The more fans a sport has, the more recognizable it becomes to outsiders – those not playing them, not watching them, not interested in them in any way. Association football is perhaps the most played and most popular sport of all time – when you see a bunch of kids playing it in the street, you can immediately tell. Rugby, in turn, exists in a state of constant misunderstanding in many parts of the world. There are many – outsiders, of course – who call a vast variety of sports played with an oval ball “rugby” even though, aside from their common distant origin, they have nothing to do with neither Union nor League.

Gaelic football

Gaelic football is one of the top sports played in Ireland and, for many outsiders, it seems nothing but a game of rugby played with a spherical ball. Aside from the very obvious, there are many other differences between the two, ranging from the size of the field to the rules governing kicks, tackles, and points. There are a few apparent similarities as well – the most obvious being carrying the ball in one’s hand – that add to the confusion.

Aussie rules

Australian rules football – Aussie rules or Footy, as it is often called – is another offshoot of the original game invented at the Rugby School in England.
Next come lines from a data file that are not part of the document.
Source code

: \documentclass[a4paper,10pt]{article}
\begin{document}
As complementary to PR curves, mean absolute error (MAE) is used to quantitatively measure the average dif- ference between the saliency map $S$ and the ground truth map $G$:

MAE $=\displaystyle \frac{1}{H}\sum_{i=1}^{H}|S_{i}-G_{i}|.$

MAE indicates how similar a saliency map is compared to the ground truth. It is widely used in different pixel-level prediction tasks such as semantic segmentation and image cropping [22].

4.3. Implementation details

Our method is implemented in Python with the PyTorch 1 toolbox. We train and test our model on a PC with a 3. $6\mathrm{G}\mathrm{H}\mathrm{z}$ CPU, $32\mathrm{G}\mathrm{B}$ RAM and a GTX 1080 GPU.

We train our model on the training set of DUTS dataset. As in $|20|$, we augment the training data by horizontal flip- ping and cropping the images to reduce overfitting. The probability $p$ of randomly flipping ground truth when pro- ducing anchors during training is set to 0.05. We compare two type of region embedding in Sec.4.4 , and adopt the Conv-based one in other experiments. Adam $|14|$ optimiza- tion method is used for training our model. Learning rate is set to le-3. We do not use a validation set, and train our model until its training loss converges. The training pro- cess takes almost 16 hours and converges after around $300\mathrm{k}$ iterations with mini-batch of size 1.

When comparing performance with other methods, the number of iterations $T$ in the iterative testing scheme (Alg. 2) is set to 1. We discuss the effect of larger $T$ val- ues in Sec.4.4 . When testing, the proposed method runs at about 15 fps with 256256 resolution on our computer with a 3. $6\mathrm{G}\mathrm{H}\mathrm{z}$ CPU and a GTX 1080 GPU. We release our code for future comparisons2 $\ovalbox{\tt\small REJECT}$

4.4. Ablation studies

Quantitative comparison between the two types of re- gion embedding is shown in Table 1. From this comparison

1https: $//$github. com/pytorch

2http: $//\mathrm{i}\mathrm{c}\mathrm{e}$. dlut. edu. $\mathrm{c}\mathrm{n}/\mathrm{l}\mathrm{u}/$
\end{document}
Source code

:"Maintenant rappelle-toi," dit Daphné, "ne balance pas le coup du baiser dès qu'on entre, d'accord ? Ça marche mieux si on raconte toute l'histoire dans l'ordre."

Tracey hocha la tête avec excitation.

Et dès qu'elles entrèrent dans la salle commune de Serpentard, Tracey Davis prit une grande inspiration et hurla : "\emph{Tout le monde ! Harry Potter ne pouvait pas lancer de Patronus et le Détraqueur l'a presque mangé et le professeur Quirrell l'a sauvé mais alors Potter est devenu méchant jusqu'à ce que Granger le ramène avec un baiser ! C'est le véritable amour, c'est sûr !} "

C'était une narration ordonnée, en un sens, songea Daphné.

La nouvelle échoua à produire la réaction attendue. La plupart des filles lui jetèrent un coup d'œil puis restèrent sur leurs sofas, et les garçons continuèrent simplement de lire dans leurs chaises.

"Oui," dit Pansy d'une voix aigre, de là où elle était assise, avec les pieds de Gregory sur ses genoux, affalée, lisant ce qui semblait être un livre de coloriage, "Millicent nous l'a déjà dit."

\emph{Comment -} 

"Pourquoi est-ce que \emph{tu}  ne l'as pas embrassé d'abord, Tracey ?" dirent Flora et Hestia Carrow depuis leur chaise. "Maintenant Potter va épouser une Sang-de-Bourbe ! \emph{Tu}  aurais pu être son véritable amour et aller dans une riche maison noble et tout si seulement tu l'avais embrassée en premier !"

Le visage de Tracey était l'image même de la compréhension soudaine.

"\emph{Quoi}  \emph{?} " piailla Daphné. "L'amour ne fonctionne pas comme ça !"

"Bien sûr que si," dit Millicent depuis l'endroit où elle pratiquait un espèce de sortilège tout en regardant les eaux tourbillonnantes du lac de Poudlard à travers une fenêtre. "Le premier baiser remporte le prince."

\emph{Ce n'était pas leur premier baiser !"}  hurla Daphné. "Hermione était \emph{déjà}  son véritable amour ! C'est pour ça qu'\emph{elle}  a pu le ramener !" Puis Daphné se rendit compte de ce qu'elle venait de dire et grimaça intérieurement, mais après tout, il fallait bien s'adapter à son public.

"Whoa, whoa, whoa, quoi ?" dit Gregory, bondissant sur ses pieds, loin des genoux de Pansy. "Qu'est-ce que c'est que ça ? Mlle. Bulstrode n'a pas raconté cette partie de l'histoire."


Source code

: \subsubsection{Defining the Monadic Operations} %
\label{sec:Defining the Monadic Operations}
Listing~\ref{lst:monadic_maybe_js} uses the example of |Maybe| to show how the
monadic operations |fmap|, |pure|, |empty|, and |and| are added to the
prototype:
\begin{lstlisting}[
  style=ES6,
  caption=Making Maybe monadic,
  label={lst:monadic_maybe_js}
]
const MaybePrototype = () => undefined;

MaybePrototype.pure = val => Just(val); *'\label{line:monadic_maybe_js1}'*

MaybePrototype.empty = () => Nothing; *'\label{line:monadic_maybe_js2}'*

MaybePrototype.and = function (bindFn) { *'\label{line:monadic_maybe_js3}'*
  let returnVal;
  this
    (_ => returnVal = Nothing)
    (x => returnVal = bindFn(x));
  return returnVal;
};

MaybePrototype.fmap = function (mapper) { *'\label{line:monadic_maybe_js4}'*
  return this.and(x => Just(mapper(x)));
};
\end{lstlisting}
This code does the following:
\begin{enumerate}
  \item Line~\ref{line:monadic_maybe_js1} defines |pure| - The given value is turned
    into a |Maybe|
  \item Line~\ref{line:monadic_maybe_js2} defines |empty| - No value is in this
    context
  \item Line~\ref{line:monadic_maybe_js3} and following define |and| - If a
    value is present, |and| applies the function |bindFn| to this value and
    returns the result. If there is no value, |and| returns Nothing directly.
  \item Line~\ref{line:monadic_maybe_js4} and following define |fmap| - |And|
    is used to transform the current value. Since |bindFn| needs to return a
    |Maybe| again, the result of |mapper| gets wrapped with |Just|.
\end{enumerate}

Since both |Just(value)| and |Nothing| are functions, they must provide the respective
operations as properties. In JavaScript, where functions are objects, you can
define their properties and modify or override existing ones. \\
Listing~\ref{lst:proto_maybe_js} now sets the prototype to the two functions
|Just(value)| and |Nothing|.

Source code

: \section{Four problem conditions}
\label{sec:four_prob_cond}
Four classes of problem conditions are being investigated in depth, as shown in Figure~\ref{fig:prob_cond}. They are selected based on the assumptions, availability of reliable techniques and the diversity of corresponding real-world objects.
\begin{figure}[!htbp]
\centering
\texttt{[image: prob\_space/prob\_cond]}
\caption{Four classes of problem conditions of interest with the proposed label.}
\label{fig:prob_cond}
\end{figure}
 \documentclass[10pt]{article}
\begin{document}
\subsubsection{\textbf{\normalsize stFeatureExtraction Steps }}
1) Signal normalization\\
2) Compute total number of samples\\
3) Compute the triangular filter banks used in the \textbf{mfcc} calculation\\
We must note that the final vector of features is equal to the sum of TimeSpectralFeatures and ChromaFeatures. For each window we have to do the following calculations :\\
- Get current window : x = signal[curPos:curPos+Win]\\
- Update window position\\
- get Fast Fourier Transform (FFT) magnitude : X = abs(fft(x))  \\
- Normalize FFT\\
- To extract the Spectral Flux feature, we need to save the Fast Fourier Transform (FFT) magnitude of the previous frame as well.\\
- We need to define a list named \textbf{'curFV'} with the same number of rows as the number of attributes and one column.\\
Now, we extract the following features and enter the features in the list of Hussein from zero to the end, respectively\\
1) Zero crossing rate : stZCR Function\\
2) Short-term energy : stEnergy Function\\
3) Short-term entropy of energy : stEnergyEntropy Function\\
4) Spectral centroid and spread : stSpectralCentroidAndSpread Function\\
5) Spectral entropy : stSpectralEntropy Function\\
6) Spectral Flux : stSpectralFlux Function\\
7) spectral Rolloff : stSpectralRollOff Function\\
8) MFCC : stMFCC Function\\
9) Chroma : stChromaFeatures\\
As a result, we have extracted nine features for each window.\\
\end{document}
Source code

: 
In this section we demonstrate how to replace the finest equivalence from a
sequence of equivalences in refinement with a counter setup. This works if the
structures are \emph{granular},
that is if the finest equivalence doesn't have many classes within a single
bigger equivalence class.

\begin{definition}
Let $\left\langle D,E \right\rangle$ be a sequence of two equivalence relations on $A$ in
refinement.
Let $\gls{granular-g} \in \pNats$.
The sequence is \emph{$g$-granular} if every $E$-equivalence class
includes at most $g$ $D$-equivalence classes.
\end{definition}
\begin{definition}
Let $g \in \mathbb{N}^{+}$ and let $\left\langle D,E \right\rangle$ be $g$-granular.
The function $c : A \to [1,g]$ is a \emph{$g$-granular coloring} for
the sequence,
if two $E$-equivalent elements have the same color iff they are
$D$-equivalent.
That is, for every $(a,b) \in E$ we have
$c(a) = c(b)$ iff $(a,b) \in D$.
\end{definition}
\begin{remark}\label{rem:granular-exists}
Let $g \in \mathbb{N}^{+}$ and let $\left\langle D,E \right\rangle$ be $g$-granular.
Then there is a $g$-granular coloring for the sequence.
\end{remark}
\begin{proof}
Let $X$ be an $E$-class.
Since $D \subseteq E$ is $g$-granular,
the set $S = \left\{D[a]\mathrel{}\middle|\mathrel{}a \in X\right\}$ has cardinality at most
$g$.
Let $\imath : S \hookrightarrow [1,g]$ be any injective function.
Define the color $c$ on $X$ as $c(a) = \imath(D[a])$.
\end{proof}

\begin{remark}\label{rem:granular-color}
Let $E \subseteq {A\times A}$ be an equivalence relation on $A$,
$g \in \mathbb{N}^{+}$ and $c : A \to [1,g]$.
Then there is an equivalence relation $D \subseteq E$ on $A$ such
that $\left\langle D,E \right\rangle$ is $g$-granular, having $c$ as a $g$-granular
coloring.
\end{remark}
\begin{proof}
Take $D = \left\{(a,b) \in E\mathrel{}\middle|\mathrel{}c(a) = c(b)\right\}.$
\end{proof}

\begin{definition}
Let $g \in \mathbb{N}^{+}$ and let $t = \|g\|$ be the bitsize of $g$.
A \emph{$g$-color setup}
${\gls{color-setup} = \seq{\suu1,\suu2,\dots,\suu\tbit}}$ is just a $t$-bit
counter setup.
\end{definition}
This time, the ball is oval, making the game appear much more similar to rugby than its Gaelic cousin. The differences, in this case, are, in turn, much deeper. First and foremost, Aussie rules football is played on an oval field, often a modified cricket field. Then, there’s the rule regarding running with the ball – players must intermittently bounce or otherwise touch the ball on the ground, a little like in basketball.

Canadian football

If you live in Europe, chances are you have never even heard of the Canadian Football League – and even if you’ve seen a CFL match, you may have mistaken it for American football. And by this, you may have probably offended quite a few mind-mannered Canadian sports fans.

As you might expect, Canadian football is another offshoot of rugby, introduced to Canada in the 1860s. Canadian football is a variation of rugby with added padding – the players wear helmets and shoulder pads, among others – and various differences in the code. The fields on which the matches are played are of a similar size and shape, and so is the ball. One major difference between the two is that a try is scored when the player touches the ball to the ground while a “touchdown” in Canadian football doesn’t require the ball to hit the dirt – which makes the name “touchdown” a bit of an oxymoron…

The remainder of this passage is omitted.